Dopo aver maturato esperienza sul campo vi siete fatti un'idea di come l'Italia e l'Europa dovrebbero affrontare il fenomeno delle migrazioni?

LB: Non sono un politico e sicuramente ci saranno persone più preparate di me, però posso darti una mia idea. Il fenomeno migratorio varia in base agli eventi storici ed è previsto un pericoloso aumento. Non si possono né fare annegare le persone in mare, né farle morire nei loro paesi e non si possono nemmeno ghettizzare, perché il ghetto poi diventa preda del malaffare e della criminalità. Ci sono interi paesini abbandonati che potrebbero essere ripopolati da queste persone che potrebbero avere, così, una casa e una dignità. Lo farei per chiunque ne abbia bisogno, anche italiani, è una cosa molto importante da ricordare. Riattivare un circuito virtuoso che è quello dei paesini sarebbe un modo intelligente di agire, mi domando perché nessuno lo faccia. Molta di questa gente finisce poi per lavorare in quei campi per una paga misera, cosa che avviene in Calabria, Puglia, Sicilia.

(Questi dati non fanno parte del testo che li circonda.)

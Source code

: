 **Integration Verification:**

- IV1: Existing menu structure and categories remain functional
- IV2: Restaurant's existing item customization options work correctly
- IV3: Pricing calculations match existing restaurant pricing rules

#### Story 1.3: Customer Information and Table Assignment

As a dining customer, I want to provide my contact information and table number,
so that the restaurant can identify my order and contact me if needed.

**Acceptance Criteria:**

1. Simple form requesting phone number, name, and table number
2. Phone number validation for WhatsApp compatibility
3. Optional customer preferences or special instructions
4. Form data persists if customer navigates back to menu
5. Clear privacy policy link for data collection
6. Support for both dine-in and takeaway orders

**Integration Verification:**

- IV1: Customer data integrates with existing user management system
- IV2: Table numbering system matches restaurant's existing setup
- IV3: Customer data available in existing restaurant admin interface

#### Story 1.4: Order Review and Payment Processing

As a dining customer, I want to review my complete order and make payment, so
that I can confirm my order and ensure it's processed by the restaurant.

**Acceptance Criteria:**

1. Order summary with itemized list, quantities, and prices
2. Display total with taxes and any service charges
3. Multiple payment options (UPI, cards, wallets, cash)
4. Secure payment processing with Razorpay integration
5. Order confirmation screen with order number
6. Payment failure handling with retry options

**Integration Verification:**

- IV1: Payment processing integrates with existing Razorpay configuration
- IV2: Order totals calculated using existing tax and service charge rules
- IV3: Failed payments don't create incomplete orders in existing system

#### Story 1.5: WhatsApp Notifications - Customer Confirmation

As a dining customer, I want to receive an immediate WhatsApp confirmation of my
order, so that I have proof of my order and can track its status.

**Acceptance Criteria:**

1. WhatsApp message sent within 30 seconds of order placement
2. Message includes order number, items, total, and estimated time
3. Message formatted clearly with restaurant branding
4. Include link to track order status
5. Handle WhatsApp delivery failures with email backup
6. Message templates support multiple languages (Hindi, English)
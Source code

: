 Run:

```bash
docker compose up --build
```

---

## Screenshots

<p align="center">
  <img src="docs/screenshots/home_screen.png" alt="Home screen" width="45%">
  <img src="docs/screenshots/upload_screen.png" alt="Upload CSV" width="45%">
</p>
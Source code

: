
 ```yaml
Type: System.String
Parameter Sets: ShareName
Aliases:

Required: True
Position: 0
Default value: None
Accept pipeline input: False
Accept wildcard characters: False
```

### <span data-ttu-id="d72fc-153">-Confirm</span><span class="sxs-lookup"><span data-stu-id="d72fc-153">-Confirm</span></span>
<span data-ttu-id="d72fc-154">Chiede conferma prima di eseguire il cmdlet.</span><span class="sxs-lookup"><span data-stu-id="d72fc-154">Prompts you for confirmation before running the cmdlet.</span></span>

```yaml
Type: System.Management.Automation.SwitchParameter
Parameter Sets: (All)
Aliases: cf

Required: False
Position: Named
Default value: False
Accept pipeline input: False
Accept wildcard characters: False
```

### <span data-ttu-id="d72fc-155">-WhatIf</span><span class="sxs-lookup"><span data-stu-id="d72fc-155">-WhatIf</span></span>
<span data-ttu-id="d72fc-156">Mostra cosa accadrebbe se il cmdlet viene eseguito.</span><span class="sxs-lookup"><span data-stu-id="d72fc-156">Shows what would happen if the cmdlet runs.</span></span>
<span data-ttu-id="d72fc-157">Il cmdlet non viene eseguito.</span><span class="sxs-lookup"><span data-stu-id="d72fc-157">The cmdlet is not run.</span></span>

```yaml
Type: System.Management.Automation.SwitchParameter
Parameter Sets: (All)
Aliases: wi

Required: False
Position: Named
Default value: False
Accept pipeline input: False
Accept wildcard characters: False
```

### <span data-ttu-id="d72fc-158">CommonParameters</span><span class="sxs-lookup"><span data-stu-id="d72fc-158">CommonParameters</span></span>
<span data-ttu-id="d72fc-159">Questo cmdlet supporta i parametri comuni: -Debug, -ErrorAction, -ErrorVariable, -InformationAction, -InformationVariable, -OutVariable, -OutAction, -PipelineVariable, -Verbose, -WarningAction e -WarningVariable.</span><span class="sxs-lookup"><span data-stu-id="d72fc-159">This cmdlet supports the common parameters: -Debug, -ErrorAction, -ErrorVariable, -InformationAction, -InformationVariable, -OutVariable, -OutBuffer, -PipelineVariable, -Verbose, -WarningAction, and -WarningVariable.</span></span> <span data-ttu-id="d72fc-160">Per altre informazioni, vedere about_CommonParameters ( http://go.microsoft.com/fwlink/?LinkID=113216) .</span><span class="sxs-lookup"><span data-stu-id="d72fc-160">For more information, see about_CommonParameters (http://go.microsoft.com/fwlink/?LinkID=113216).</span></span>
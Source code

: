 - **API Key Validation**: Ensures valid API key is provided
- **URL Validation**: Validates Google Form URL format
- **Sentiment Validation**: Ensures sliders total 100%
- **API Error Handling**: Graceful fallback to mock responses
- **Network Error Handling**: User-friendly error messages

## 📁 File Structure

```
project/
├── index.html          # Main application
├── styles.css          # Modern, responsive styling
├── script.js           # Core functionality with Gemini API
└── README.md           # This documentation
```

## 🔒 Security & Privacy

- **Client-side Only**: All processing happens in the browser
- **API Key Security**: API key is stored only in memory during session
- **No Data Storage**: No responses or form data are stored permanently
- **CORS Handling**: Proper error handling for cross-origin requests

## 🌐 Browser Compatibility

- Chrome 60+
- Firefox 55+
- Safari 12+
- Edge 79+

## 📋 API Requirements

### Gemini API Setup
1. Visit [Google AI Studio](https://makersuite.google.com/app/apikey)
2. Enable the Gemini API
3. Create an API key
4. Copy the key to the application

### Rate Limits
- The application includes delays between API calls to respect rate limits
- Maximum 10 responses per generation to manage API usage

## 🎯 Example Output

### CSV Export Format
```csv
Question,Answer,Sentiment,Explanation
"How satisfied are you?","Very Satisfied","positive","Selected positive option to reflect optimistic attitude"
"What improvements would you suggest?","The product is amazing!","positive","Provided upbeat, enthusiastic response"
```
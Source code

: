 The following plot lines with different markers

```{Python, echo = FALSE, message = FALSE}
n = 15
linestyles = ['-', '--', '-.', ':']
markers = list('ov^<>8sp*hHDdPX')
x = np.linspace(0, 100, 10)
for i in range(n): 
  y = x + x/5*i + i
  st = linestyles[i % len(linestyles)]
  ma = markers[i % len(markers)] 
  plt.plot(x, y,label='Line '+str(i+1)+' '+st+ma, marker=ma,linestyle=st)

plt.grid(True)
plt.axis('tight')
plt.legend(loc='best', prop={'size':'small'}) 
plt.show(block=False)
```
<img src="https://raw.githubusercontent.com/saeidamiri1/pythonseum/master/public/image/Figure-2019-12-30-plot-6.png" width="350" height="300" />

MR: Si dovrebbe sicuramente ragionare sul lungo termine e in maniera collettiva e coesa. Una questione del genere non si risolve sicuramente chiedendo alla Libia di tenere nei loro lager i migranti che arrivano in quell'inferno. Ci devono essere degli obblighi legati a dei trattati internazionali e anche ai finanziamenti europei. Per esempio, se un paese non vuole più partecipare alla redistribuzione delle quote di rifugiati in quel caso si può intervenire in maniera economica. Si dovrà ragionare su come evitare il fenomeno alla base, evitare che la gente abbia la necessità di scappare dalle persecuzioni, e questo si può fare smettendo di sostenere dittature e governi poco limpidi e smettendo di sfruttare quelle terre.